What you are asked to do: Give again, word for word, every line in the entries below from the line with "- **Curso:** [Adicione" up to and including the line with "avanço no curso.*", and no other line.

(Rendered images with source text)

☆ ☆ ☆ ☆

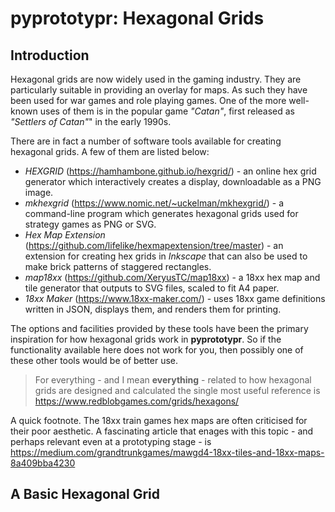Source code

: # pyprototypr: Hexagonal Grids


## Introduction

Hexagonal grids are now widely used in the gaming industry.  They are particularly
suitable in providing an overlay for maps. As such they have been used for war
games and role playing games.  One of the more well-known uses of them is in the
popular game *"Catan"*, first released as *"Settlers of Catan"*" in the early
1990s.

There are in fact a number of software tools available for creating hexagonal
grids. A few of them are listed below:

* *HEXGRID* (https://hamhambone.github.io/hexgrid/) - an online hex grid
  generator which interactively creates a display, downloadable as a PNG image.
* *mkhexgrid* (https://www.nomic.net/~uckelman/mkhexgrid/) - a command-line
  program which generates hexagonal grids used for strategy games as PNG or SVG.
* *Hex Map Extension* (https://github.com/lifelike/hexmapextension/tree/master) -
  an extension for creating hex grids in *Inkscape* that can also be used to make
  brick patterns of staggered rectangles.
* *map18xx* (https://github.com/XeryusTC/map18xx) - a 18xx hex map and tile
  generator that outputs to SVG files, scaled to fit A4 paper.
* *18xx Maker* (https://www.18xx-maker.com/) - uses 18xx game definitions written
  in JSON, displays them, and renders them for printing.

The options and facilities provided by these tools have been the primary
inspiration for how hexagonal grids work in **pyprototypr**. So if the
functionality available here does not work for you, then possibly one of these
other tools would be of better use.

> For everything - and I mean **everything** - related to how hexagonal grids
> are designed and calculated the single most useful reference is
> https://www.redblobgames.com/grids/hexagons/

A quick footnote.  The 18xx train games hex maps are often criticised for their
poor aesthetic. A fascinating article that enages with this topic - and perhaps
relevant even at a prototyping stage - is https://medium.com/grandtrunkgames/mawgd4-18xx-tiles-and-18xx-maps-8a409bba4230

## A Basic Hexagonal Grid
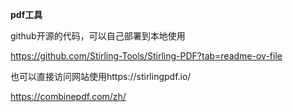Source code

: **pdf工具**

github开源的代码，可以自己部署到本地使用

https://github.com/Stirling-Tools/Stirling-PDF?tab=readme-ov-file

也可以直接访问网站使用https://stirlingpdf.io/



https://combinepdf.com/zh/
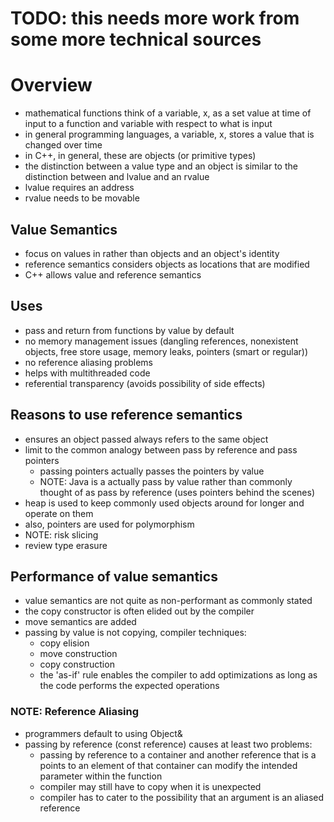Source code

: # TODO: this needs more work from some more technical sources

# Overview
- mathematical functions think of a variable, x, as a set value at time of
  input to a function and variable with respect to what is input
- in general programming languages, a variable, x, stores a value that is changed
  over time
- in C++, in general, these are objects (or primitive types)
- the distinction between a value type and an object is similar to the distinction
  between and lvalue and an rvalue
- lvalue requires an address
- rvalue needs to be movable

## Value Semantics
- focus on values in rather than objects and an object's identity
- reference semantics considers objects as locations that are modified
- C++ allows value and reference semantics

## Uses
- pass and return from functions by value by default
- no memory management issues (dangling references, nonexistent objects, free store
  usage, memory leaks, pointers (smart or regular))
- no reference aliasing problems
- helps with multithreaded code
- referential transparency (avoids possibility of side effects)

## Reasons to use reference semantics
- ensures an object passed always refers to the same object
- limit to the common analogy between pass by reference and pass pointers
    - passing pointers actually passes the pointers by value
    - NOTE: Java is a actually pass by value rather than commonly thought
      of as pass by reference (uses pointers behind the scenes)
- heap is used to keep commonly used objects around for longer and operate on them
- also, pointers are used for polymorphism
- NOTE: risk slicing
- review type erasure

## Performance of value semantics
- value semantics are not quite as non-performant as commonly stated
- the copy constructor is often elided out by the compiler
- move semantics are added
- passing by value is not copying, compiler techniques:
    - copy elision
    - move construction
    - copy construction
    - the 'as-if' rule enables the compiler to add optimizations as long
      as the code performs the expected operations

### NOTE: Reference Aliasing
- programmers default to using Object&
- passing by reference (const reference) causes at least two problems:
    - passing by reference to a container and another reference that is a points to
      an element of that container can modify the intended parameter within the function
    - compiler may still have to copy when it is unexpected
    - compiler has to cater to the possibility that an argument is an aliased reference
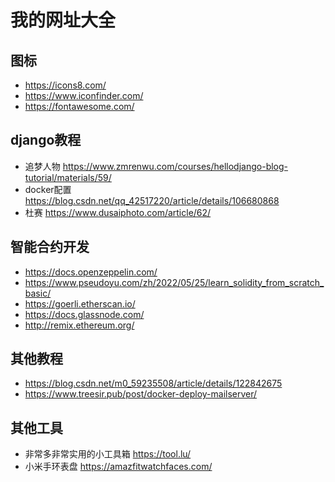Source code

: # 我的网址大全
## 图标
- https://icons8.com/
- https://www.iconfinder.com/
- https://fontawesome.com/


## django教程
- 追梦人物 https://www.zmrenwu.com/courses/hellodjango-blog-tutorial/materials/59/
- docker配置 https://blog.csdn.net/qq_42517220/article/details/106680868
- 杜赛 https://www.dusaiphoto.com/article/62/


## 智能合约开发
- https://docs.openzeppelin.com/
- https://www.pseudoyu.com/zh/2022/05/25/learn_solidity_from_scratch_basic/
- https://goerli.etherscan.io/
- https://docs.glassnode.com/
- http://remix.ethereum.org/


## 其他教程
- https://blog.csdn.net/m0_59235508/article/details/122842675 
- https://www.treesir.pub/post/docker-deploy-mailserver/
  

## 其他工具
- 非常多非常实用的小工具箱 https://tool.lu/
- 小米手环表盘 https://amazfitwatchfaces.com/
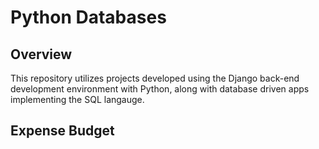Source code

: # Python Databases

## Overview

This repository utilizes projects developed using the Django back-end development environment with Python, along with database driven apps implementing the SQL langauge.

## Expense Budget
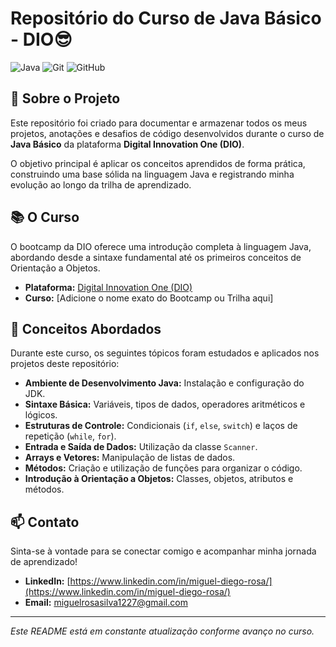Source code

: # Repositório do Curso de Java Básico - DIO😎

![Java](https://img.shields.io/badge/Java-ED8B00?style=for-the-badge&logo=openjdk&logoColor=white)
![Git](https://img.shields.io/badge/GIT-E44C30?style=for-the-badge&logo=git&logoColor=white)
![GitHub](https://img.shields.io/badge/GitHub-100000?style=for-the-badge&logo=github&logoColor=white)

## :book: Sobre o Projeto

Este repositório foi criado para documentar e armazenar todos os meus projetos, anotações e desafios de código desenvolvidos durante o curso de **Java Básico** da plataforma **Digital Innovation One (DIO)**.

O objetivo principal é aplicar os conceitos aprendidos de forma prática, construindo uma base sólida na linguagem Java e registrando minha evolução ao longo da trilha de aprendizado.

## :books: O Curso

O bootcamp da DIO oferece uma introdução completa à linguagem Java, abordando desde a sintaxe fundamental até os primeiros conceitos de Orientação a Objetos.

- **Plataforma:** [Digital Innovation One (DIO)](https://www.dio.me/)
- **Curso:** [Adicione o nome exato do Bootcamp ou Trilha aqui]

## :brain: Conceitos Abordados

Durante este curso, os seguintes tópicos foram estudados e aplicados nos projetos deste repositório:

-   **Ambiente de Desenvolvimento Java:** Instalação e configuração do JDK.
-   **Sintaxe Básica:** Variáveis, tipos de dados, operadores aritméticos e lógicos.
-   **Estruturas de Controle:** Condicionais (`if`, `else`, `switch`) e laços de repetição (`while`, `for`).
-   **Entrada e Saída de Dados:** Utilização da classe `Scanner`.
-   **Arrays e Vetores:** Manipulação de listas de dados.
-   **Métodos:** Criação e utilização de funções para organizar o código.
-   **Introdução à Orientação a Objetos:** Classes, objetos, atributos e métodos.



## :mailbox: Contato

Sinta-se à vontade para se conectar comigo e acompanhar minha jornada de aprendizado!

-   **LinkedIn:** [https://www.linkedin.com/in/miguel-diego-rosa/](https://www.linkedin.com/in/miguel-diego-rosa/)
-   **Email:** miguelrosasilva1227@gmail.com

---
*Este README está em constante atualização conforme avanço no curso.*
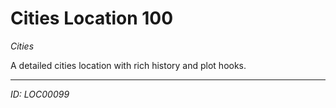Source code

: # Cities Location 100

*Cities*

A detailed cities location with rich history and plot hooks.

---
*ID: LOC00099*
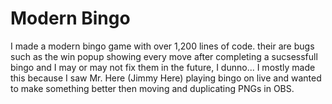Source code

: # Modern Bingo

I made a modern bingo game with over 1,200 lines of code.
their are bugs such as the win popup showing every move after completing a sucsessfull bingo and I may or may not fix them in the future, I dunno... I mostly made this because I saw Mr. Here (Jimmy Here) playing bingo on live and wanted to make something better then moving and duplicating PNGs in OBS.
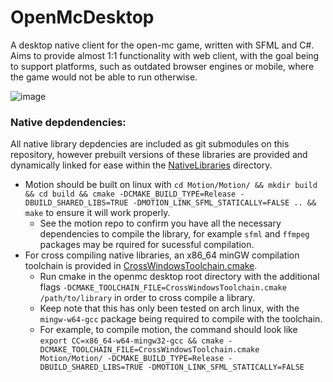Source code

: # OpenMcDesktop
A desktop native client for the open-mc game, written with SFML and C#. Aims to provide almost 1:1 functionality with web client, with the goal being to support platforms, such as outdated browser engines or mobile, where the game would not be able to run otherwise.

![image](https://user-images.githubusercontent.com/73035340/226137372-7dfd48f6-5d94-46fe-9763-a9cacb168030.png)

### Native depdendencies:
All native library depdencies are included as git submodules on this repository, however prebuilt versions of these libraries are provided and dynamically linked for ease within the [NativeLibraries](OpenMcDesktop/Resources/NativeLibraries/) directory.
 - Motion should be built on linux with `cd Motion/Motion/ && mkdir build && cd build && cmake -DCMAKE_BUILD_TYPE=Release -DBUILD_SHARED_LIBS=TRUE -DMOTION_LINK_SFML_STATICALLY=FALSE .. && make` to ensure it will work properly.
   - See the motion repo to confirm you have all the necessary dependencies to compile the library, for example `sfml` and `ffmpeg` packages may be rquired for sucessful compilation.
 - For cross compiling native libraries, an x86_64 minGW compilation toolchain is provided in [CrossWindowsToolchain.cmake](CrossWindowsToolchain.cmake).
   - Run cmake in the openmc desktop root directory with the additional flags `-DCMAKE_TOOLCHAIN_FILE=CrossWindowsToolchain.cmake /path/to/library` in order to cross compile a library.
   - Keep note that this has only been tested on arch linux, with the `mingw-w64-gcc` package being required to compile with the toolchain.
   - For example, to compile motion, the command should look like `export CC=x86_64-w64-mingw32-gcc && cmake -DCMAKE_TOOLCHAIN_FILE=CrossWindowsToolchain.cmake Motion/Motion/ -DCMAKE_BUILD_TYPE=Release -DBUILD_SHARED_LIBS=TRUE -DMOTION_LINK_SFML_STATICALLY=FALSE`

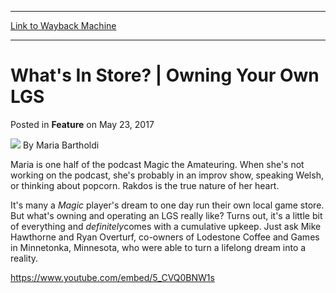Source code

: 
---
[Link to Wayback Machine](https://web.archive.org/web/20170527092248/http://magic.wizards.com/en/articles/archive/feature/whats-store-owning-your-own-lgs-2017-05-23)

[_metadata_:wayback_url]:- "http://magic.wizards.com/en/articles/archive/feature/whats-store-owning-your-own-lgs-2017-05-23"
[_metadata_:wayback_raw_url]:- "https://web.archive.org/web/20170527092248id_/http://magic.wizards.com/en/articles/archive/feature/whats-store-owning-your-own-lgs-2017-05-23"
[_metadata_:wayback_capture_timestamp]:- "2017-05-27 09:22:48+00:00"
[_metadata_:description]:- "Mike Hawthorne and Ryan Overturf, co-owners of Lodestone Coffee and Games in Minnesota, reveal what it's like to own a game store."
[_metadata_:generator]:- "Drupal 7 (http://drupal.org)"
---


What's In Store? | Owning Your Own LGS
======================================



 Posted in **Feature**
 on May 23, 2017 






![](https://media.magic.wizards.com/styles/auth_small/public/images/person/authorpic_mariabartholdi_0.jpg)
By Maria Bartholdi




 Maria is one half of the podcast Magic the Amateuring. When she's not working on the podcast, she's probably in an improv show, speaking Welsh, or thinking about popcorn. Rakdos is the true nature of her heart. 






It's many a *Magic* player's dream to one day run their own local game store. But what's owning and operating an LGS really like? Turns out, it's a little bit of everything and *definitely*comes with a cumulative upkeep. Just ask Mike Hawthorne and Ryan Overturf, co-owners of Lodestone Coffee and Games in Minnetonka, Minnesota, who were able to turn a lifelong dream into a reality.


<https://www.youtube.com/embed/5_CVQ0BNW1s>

☆ ☆ ☆ ☆

Finished exercise:
- **Curso:** [Adicione o nome exato do Bootcamp ou Trilha aqui]

## :brain: Conceitos Abordados

Durante este curso, os seguintes tópicos foram estudados e aplicados nos projetos deste repositório:

-   **Ambiente de Desenvolvimento Java:** Instalação e configuração do JDK.
-   **Sintaxe Básica:** Variáveis, tipos de dados, operadores aritméticos e lógicos.
-   **Estruturas de Controle:** Condicionais (`if`, `else`, `switch`) e laços de repetição (`while`, `for`).
-   **Entrada e Saída de Dados:** Utilização da classe `Scanner`.
-   **Arrays e Vetores:** Manipulação de listas de dados.
-   **Métodos:** Criação e utilização de funções para organizar o código.
-   **Introdução à Orientação a Objetos:** Classes, objetos, atributos e métodos.



## :mailbox: Contato

Sinta-se à vontade para se conectar comigo e acompanhar minha jornada de aprendizado!

-   **LinkedIn:** [https://www.linkedin.com/in/miguel-diego-rosa/](https://www.linkedin.com/in/miguel-diego-rosa/)
-   **Email:** miguelrosasilva1227@gmail.com

---
*Este README está em constante atualização conforme avanço no curso.*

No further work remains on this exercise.